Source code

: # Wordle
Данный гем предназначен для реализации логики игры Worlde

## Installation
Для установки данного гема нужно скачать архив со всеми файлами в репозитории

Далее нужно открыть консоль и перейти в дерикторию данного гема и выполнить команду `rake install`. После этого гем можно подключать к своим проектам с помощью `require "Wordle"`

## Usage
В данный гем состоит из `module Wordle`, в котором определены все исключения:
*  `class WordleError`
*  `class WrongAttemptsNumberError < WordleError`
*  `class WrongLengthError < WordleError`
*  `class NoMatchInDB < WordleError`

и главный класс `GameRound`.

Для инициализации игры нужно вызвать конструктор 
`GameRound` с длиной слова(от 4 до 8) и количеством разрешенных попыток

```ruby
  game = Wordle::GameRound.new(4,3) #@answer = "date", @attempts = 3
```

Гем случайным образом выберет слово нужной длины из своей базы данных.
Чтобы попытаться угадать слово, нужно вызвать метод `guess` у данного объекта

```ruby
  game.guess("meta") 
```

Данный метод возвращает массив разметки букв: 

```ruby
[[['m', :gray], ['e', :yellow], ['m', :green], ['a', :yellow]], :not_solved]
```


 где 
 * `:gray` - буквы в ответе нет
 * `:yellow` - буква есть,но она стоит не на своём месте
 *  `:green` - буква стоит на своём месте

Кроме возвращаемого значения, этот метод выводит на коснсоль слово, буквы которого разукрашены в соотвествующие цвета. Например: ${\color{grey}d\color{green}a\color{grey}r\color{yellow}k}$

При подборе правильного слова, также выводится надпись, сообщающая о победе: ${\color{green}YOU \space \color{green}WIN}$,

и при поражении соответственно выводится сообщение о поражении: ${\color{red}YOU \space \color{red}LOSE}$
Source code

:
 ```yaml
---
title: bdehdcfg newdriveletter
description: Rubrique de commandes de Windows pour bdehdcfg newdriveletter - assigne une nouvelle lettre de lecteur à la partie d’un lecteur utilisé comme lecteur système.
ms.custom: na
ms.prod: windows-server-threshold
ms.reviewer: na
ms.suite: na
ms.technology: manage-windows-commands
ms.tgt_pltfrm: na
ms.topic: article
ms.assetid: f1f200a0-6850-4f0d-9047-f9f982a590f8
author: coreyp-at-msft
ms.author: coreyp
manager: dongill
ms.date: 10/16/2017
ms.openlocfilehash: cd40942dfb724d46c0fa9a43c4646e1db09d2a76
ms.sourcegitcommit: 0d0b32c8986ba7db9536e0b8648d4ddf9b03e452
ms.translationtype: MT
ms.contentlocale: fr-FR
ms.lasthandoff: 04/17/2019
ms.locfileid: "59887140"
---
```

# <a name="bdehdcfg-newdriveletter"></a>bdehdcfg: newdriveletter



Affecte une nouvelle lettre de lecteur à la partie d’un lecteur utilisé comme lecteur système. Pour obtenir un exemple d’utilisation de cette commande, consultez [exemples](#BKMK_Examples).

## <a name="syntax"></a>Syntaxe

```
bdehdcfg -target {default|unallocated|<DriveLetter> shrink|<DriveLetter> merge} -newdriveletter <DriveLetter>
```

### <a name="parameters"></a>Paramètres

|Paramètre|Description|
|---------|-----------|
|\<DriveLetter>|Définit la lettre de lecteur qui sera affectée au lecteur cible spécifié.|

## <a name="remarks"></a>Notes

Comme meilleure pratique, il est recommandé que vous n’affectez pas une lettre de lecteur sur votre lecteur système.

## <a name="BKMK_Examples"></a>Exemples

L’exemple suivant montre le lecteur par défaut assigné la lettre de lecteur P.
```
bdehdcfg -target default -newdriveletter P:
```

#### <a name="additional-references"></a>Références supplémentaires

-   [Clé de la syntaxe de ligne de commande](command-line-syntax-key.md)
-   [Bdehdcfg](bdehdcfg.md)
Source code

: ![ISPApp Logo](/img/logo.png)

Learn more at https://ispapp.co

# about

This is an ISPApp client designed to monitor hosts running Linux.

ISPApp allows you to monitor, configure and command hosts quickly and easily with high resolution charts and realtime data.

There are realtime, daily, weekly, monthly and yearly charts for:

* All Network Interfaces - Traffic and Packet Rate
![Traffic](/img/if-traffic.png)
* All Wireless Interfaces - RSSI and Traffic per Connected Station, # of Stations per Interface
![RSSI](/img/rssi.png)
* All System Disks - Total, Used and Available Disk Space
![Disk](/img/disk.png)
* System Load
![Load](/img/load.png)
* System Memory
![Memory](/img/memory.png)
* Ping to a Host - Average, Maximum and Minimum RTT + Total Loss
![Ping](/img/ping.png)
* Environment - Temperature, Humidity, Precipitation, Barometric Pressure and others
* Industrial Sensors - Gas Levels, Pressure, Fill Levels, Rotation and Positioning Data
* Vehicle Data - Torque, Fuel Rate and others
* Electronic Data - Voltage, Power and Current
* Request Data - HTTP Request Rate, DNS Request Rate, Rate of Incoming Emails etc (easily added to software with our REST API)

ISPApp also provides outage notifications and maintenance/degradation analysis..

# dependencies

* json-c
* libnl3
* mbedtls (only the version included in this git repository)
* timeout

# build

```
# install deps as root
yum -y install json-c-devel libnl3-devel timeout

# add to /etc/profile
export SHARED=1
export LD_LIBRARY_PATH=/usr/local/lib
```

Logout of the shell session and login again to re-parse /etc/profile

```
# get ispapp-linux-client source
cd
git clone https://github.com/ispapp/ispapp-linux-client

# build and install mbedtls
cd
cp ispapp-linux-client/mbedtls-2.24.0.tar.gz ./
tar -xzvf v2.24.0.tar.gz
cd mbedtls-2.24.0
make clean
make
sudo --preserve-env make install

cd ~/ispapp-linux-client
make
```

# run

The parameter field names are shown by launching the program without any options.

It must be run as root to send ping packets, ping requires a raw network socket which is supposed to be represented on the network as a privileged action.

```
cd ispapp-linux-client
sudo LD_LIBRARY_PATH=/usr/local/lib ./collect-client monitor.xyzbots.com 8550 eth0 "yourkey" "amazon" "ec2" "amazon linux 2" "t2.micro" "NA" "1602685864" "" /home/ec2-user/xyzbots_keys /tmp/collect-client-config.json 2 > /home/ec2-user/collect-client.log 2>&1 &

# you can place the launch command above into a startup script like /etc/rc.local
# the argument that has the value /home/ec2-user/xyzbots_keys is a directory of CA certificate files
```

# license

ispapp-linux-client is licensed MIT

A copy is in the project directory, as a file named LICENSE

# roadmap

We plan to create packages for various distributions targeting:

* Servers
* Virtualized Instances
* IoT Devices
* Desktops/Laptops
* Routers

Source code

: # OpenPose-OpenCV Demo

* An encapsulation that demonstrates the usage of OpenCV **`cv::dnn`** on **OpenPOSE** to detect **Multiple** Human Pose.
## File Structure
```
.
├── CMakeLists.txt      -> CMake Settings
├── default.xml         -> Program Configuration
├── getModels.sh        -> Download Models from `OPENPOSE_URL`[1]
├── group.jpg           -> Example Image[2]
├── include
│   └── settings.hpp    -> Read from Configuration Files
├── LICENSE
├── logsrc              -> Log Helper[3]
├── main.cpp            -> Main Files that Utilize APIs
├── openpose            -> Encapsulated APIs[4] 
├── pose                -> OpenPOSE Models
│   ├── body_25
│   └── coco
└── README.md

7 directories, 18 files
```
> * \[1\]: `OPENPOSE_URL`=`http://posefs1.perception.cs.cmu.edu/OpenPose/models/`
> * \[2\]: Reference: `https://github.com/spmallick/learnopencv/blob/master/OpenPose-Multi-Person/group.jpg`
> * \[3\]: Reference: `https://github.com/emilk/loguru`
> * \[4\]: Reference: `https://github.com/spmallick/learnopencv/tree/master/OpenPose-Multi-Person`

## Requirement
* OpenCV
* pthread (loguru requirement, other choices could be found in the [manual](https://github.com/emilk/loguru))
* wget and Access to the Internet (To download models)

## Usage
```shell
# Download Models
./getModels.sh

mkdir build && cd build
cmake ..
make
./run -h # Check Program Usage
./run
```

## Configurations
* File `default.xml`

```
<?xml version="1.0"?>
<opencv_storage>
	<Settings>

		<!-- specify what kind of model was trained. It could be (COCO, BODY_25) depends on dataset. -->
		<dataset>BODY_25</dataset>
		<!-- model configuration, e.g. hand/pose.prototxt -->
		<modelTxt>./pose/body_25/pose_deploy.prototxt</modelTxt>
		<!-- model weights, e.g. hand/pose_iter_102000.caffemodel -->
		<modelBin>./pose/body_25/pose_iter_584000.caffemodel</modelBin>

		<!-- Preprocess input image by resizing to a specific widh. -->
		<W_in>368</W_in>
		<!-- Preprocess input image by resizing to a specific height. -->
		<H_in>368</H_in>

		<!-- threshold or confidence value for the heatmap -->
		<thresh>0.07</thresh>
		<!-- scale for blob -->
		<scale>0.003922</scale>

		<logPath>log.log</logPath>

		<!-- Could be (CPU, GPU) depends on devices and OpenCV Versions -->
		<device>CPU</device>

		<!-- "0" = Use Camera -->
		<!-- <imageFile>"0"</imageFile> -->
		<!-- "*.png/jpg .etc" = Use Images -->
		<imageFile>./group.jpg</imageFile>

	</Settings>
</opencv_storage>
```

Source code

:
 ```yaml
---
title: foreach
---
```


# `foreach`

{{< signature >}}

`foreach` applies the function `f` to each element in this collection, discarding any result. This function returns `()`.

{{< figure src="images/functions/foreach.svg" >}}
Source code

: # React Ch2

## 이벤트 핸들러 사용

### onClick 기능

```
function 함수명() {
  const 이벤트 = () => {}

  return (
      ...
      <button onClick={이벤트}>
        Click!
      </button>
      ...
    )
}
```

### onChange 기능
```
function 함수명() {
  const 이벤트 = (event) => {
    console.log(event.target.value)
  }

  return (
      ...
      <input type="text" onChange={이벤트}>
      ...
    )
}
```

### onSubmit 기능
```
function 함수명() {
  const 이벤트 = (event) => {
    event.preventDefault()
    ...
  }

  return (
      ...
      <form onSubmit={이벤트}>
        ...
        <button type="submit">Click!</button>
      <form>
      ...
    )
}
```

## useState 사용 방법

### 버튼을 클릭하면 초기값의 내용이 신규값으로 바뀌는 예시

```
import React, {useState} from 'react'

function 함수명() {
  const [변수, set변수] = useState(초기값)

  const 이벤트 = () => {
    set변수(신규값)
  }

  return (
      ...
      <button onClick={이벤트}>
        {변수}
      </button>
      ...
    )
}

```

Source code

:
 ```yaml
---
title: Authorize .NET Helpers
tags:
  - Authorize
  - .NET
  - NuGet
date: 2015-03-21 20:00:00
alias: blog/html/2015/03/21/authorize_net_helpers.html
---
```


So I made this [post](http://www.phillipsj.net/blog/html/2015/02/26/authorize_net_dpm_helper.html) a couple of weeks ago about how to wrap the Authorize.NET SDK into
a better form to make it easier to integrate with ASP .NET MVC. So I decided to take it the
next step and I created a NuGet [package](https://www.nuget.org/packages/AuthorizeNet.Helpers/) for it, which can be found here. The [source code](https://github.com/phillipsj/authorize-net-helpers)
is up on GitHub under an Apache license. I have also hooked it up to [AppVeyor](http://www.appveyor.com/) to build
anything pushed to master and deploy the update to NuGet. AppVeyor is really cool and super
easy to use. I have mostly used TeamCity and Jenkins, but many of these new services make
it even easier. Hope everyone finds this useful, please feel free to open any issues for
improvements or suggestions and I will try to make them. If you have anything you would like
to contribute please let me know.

# # # #

Activity
Restate the listing word for word, but only from its first line through the line with "Для инициализации игры", keeping both end lines.

Final answer
Source code

: # Wordle
Данный гем предназначен для реализации логики игры Worlde

## Installation
Для установки данного гема нужно скачать архив со всеми файлами в репозитории

Далее нужно открыть консоль и перейти в дерикторию данного гема и выполнить команду `rake install`. После этого гем можно подключать к своим проектам с помощью `require "Wordle"`

## Usage
В данный гем состоит из `module Wordle`, в котором определены все исключения:
*  `class WordleError`
*  `class WrongAttemptsNumberError < WordleError`
*  `class WrongLengthError < WordleError`
*  `class NoMatchInDB < WordleError`

и главный класс `GameRound`.

Для инициализации игры нужно вызвать конструктор 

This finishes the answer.